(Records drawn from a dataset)
════════════════════

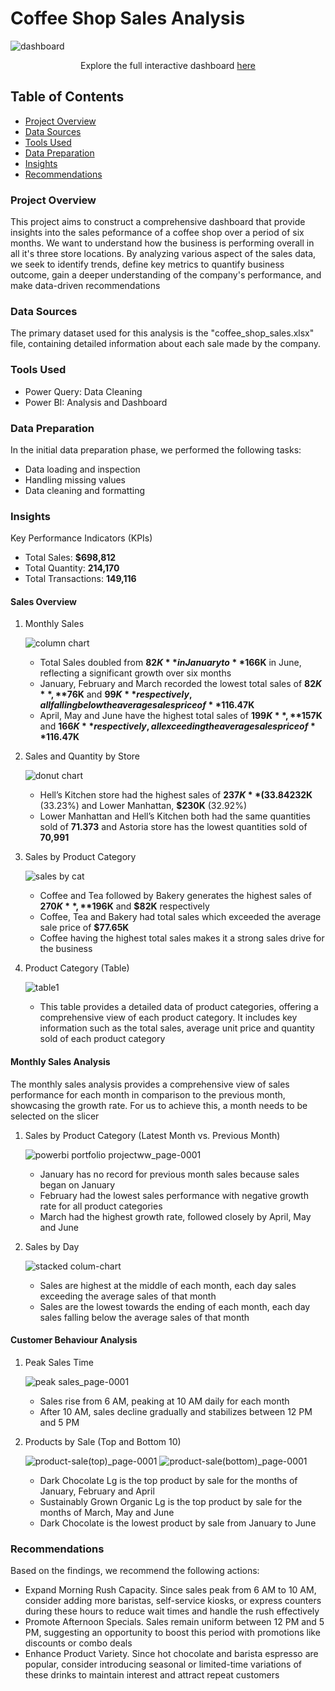 # Coffee Shop Sales Analysis

![dashboard](https://github.com/user-attachments/assets/a01b177a-b4cb-4a90-91d9-be1cb83c1f81)
<p align="center">Explore the full interactive dashboard <a href="https://app.powerbi.com/view?r=eyJrIjoiODEwMjE5MzUtOTg1OC00ZGU1LWI4M2MtMjc1Yzc0YTVhYzFmIiwidCI6IjI1Y2UwMjYxLWJiZDYtNDljZC1hMWUyLTU0MjYwODg2ZDE1OSJ9&pageName=c064ccf24ce3642ee791">here</a>
</p>

## Table of Contents
- [Project Overview](#project-overview)
- [Data Sources](#data-sources)
- [Tools Used](#tools-used)
- [Data Preparation](#data-preparation)
- [Insights](#insights)
- [Recommendations](#recommendations)

### Project Overview

This project aims to construct a comprehensive dashboard that provide insights into the sales peformance of a coffee shop over a period of six months. We want to understand how the business is performing overall in all it's three store locations. By analyzing various aspect of the sales data, we seek to identify trends, define key metrics to quantify business outcome, gain a deeper understanding of the company's performance, and make data-driven recommendations

### Data Sources

The primary dataset used for this analysis is the "coffee_shop_sales.xlsx" file, containing detailed information about each sale made by the company.

### Tools Used

- Power Query: Data Cleaning
- Power BI: Analysis and Dashboard

### Data Preparation

In the initial data preparation phase, we performed the following tasks:
- Data loading and inspection
- Handling missing values
- Data cleaning and formatting

### Insights

Key Performance Indicators (KPIs)
- Total Sales: **$698,812**
- Total Quantity: **214,170**
- Total Transactions: **149,116**

#### Sales Overview
1. Monthly Sales

   ![column chart](https://github.com/user-attachments/assets/963dffc6-d27e-4986-8f22-84d3e71ddfff)

   - Total Sales doubled from **$82K** in January to **$166K** in June, reflecting a significant growth over six months
   - January, February and March recorded the lowest total sales of **$82K**, **$76K** and **$99K** respectively, all falling below the average sales price of **$116.47K**
   - April, May and June have the highest total sales of **$199K**, **$157K** and **$166K** respectively, all exceeding the average sales price of **$116.47K**

2. Sales and Quantity by Store

   ![donut chart](https://github.com/user-attachments/assets/1b073c99-f4c4-4bac-b033-31a415b5c04a)

   - Hell’s Kitchen store had the highest sales of **$237K** (33.84%) among all three stores, followed closely by Astoria, **$232K** (33.23%) and Lower Manhattan, **$230K** (32.92%)
   - Lower Manhattan and Hell’s Kitchen both had the same quantities sold of **71.373** and Astoria store has the lowest quantities sold of **70,991**
    
3. Sales by Product Category

    ![sales by cat](https://github.com/user-attachments/assets/08055478-f6d6-4194-b343-bf46b3c12d88)

   - Coffee and Tea followed by Bakery generates the highest sales of **$270K**, **$196K** and **$82K** respectively
   - Coffee, Tea and Bakery had total sales which exceeded the average sale price of **$77.65K**
   - Coffee having the highest total sales makes it a strong sales drive for the business
     
5. Product Category (Table)

   ![table1](https://github.com/user-attachments/assets/ab879a62-2658-44ca-af3e-dcba834d3eb1)

   - This table provides a detailed data of product categories, offering a comprehensive view of each product category. It includes key information such as the total sales, average unit price and quantity sold of each product category

#### Monthly Sales Analysis
The monthly sales analysis provides a comprehensive view of sales performance for each month in comparison to the previous month, showcasing the growth rate. For us to achieve this, a month needs to be selected on the slicer

1. Sales by Product Category (Latest Month vs. Previous Month)

    ![powerbi portfolio projectww_page-0001](https://github.com/user-attachments/assets/8c3214f4-f92b-4654-9a98-445fe72c2c6b)

   - January has no record for previous month sales because sales began on January
   - February had the lowest sales performance with negative growth rate for all product categories
   - March had the highest growth rate, followed closely by April, May and June

3. Sales by Day

   ![stacked colum-chart](https://github.com/user-attachments/assets/b0e3a52c-d609-4baf-8bc0-09356b0ecb3e)

   - Sales are highest at the middle of each month, each day sales exceeding the average sales of that month
   - Sales are the lowest towards the ending of each month, each day sales falling below the average sales of that month

#### Customer Behaviour Analysis
1. Peak Sales Time

    ![peak sales_page-0001](https://github.com/user-attachments/assets/1564ca9a-4632-4afb-8ebd-0f5a455af021)

   - Sales rise from 6 AM, peaking at 10 AM daily for each month
   - After 10 AM, sales decline gradually and stabilizes between 12 PM and 5 PM

3. Products by Sale (Top and Bottom 10)

   ![product-sale(top)_page-0001](https://github.com/user-attachments/assets/635b2a1d-ce9c-41ef-bfe7-d0784ca49309)  ![product-sale(bottom)_page-0001](https://github.com/user-attachments/assets/a57c3755-72fd-4cd6-aa96-ed889b9d1325)

   - Dark Chocolate Lg is the top product by sale for the months of January, February and April
   - Sustainably Grown Organic Lg is the top product by sale for the months of March, May and June
   - Dark Chocolate is the lowest product by sale from January to June

### Recommendations
Based on the findings, we recommend the following actions:
- Expand Morning Rush Capacity. Since sales peak from 6 AM to 10 AM, consider adding more baristas, self-service kiosks, or express counters during these hours to reduce wait times and handle the rush effectively
- Promote Afternoon Specials. Sales remain uniform between 12 PM and 5 PM, suggesting an opportunity to boost this period with promotions like discounts or combo deals
- Enhance Product Variety. Since hot chocolate and barista espresso are popular, consider introducing seasonal or limited-time variations of these drinks to maintain interest and attract repeat customers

════════════════════

Work task:
The stretch of entries above that starts with the line containing "- Power BI: Analysis and Dashboard" and goes on through the line containing "- April, May" is to be transcribed exactly, and no other line is to be transcribed.

Solution to this task:
- Power BI: Analysis and Dashboard

### Data Preparation

In the initial data preparation phase, we performed the following tasks:
- Data loading and inspection
- Handling missing values
- Data cleaning and formatting

### Insights

Key Performance Indicators (KPIs)
- Total Sales: **$698,812**
- Total Quantity: **214,170**
- Total Transactions: **149,116**

#### Sales Overview
1. Monthly Sales

   ![column chart](https://github.com/user-attachments/assets/963dffc6-d27e-4986-8f22-84d3e71ddfff)

   - Total Sales doubled from **$82K** in January to **$166K** in June, reflecting a significant growth over six months
   - January, February and March recorded the lowest total sales of **$82K**, **$76K** and **$99K** respectively, all falling below the average sales price of **$116.47K**
   - April, May and June have the highest total sales of **$199K**, **$157K** and **$166K** respectively, all exceeding the average sales price of **$116.47K**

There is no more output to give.